Trademark Appeal Case
本データベースは、特許庁の審決例をAIで解析・要約したものです。拒絶理由通知に対する意見書作成や、審判請求書等の作成時の参考としてお役立てください。
| 審判番号 | 不服2008−10170(T2008−10170/J1) |
|---|---|
| 審判種別 | 不服 |
| 結論 | 勝訴(請求認容) |
本願商標は、「浜松凧揚げ餃子」の文字を標準文字で書してなり、第30類「ぎょうざ,蛸入りぎょうざ,蛸風味ぎょうざ」を指定商品として、平成19年10月24日に登録出願されたものである。
原査定において、本願商標が商標法第4条第1項第11号に該当するとして、本願の拒絶の理由に引用した登録第2051731号(以下「引用商標」という。)は、「たこ揚げ」の文字を横に書してなり、昭和61年1月13日に登録出願、第32類に属する登録原簿に記載のとおりの商品を指定商品として、同63年6月24日に設定登録されたものである。
本願商標は、前記1のとおり、「浜松凧揚げ餃子」の文字を標準文字で外観上まとまりよく表してなるものであって、その構成文字全体に相応して生ずる「ハママツタコアゲギョウザ」の称呼も格別冗長というべきものでなく、よどみなく一連に称呼し得るものである。
そして、これよりは、特定の意味合いを有しない造語と判断するのが相当である。
また、本願商標の構成中「餃子」の文字は、指定商品との関係において、商品の普通名称又は商品の品質等を表したものとして認識されることから、該文字部分は、自他商品の識別標識としての機能を果たし得ないか、または極めて弱い部分といわざるを得ず、そうとすれば、本願商標より、「浜松凧揚げ」の文字部分を捉えて、該文字に相応して「ハママツタコアゲ」の称呼をも生じるものである。

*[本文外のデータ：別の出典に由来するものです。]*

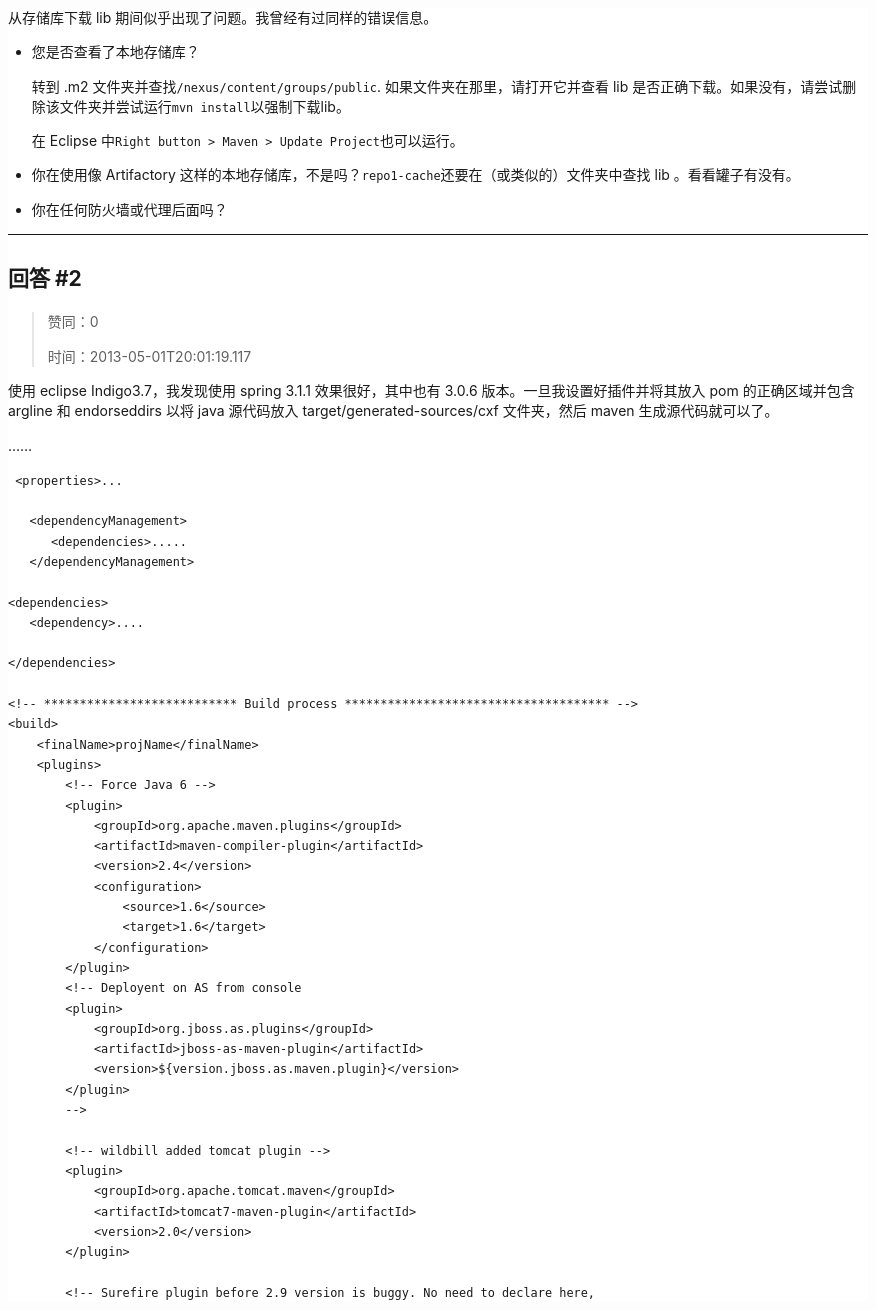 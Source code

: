 从存储库下载 lib 期间似乎出现了问题。我曾经有过同样的错误信息。

*   您是否查看了本地存储库？

    转到 .m2 文件夹并查找`/nexus/content/groups/public`. 如果文件夹在那里，请打开它并查看 lib 是否正确下载。如果没有，请尝试删除该文件夹并尝试运行`mvn install`以强制下载lib。

    在 Eclipse 中`Right button > Maven > Update Project`也可以运行。

*   你在使用像 Artifactory 这样的本地存储库，不是吗？`repo1-cache`还要在（或类似的）文件夹中查找 lib 。看看罐子有没有。

*   你在任何防火墙或代理后面吗？

* * *

## 回答 #2

> 赞同：0
> 
> 时间：2013-05-01T20:01:19.117

使用 eclipse Indigo3.7，我发现使用 spring 3.1.1 效果很好，其中也有 3.0.6 版本。一旦我设置好插件并将其放入 pom 的正确区域并包含 argline 和 endorseddirs 以将 java 源代码放入 target/generated-sources/cxf 文件夹，然后 maven 生成源代码就可以了。

……

```
 <properties>...

   <dependencyManagement>
      <dependencies>.....
   </dependencyManagement>

<dependencies>
   <dependency>....

</dependencies>

<!-- *************************** Build process ************************************* -->
<build>
    <finalName>projName</finalName>
    <plugins>
        <!-- Force Java 6 -->
        <plugin>
            <groupId>org.apache.maven.plugins</groupId>
            <artifactId>maven-compiler-plugin</artifactId>
            <version>2.4</version>
            <configuration>
                <source>1.6</source>
                <target>1.6</target>
            </configuration>
        </plugin>
        <!-- Deployent on AS from console
        <plugin>
            <groupId>org.jboss.as.plugins</groupId>
            <artifactId>jboss-as-maven-plugin</artifactId>
            <version>${version.jboss.as.maven.plugin}</version>
        </plugin>
        -->

        <!-- wildbill added tomcat plugin -->
        <plugin>
            <groupId>org.apache.tomcat.maven</groupId>
            <artifactId>tomcat7-maven-plugin</artifactId>
            <version>2.0</version>              
        </plugin>

        <!-- Surefire plugin before 2.9 version is buggy. No need to declare here,
``` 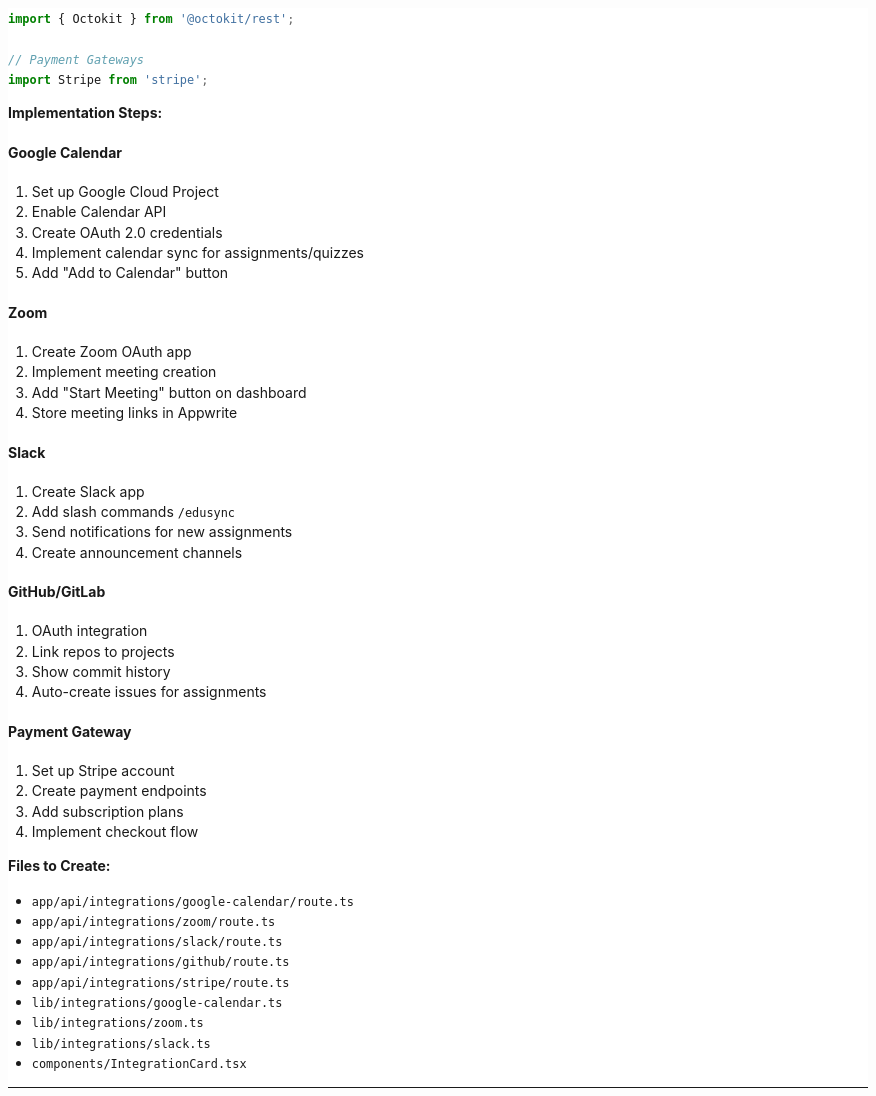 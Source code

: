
 ```typescript
import { Octokit } from '@octokit/rest';

// Payment Gateways
import Stripe from 'stripe';
```

**Implementation Steps:**

#### Google Calendar
1. Set up Google Cloud Project
2. Enable Calendar API
3. Create OAuth 2.0 credentials
4. Implement calendar sync for assignments/quizzes
5. Add "Add to Calendar" button

#### Zoom
1. Create Zoom OAuth app
2. Implement meeting creation
3. Add "Start Meeting" button on dashboard
4. Store meeting links in Appwrite

#### Slack
1. Create Slack app
2. Add slash commands `/edusync`
3. Send notifications for new assignments
4. Create announcement channels

#### GitHub/GitLab
1. OAuth integration
2. Link repos to projects
3. Show commit history
4. Auto-create issues for assignments

#### Payment Gateway
1. Set up Stripe account
2. Create payment endpoints
3. Add subscription plans
4. Implement checkout flow

**Files to Create:**
- `app/api/integrations/google-calendar/route.ts`
- `app/api/integrations/zoom/route.ts`
- `app/api/integrations/slack/route.ts`
- `app/api/integrations/github/route.ts`
- `app/api/integrations/stripe/route.ts`
- `lib/integrations/google-calendar.ts`
- `lib/integrations/zoom.ts`
- `lib/integrations/slack.ts`
- `components/IntegrationCard.tsx`

---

そして、「浜松凧揚げ」の文字中「浜松」の文字が、「静岡県浜松市」の略称として用いられる場合があるものの、「浜松凧揚げ」の文字より、例年5月上旬に静岡県浜松市で開催されている「浜松まつりにおける凧揚げ合戦」如き意味合いを表したものとして認識、把握されるとみるのが自然であって、これより、「浜松の凧揚げ」の観念を生ずるものと認められることから、これに接する取引者、需要者等が、「浜松凧揚げ」の文字より、殊更、「浜松」の文字部分を捨象し、「凧揚げ」の文字部分のみをもって取引に資するとはいい難いものである。
しかして、本願商標は、その構成文字全体に相応して、「ハママツタコアゲギョウザ」の称呼のほか、「浜松凧揚げ」の文字に相応して、「ハママツタコアゲ」の称呼をも生ずるものというべきである。

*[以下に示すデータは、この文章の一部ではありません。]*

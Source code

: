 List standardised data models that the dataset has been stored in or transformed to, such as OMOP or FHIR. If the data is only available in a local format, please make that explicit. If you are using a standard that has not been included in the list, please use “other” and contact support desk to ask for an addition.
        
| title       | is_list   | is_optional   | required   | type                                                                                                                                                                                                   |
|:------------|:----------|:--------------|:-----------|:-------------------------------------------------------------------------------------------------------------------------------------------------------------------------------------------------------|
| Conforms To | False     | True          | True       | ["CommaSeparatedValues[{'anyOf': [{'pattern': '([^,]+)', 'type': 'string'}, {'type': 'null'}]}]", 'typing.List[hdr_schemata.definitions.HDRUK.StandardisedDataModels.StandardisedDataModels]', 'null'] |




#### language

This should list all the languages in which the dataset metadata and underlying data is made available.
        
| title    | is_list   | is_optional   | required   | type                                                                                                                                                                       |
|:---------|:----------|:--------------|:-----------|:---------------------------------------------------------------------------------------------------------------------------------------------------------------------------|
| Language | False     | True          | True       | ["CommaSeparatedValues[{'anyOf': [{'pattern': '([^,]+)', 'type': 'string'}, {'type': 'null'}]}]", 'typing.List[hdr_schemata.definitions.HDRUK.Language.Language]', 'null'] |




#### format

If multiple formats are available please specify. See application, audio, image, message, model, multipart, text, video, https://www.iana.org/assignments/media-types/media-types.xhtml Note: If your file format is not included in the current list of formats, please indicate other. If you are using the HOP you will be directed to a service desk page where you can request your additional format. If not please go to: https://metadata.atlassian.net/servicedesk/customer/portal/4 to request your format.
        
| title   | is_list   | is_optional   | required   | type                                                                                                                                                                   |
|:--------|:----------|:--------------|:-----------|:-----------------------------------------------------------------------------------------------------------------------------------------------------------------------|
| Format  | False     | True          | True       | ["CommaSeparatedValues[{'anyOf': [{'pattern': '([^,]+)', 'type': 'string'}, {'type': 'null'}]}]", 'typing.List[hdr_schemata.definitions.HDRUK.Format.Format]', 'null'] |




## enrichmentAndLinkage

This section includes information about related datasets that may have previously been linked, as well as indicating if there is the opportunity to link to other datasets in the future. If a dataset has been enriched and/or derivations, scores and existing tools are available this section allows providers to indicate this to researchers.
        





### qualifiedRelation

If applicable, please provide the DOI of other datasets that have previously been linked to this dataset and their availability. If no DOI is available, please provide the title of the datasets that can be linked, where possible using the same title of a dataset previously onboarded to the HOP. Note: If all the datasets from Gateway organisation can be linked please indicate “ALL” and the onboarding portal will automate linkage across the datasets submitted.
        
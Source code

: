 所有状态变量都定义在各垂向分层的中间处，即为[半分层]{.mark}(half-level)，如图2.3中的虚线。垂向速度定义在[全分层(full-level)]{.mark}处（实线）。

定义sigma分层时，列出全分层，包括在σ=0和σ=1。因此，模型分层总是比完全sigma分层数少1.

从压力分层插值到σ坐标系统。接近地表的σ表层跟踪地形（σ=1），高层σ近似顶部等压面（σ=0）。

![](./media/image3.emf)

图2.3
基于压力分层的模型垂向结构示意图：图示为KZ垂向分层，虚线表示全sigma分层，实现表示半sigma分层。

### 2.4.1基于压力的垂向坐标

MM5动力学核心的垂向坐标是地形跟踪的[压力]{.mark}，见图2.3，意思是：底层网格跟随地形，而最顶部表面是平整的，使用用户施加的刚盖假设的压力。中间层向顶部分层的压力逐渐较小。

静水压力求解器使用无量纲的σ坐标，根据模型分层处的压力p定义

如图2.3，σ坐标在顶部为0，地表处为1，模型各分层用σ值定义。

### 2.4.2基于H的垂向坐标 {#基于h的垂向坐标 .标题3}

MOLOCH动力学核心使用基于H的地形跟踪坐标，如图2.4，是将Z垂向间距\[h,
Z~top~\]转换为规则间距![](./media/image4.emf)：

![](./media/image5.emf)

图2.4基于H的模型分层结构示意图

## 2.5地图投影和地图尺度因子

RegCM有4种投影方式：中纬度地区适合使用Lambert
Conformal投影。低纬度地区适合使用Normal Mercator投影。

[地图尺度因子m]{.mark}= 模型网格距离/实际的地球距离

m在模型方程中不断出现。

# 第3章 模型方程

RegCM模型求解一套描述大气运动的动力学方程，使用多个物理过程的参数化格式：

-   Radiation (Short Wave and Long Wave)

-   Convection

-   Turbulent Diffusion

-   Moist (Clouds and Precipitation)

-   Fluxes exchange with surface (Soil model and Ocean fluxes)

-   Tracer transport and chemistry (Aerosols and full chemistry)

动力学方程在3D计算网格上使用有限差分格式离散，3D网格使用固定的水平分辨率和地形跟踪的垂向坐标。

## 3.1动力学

他方、引用商標は、前記2のとおり、「たこ揚げ」の文字よりなるところ、構成文字に相応して、「タコアゲ」の称呼が生じ、かつ、「凧を揚げること」(「広辞苑第五版」)の意味合いを生ずるものである。
そうとすれば、本願商標より「タコアゲ」の称呼をも生ずるとし、そのうえで、本願商標と引用商標が称呼上類似するとした原審の判断は、妥当でなく、また、本願商標と引用商標とは、前記1及び2の構成よりみて、外観においても区別し得るものであり、さらに、観念においても、前記認定のとおりであるから、十分に区別し得るものである。
してみれば、本願商標と引用商標は、外観、観念、称呼の何れの点よりみても、相紛れるおそれのない非類似の商標というのが相当である。
したがって、本願商標が商標法第4条第1項第11号に該当するとして本願を拒絶した原査定は、取消しを免れない。
その他、政令で定める期間内に本願について拒絶の理由を発見しない。
よって、結論のとおり審決する。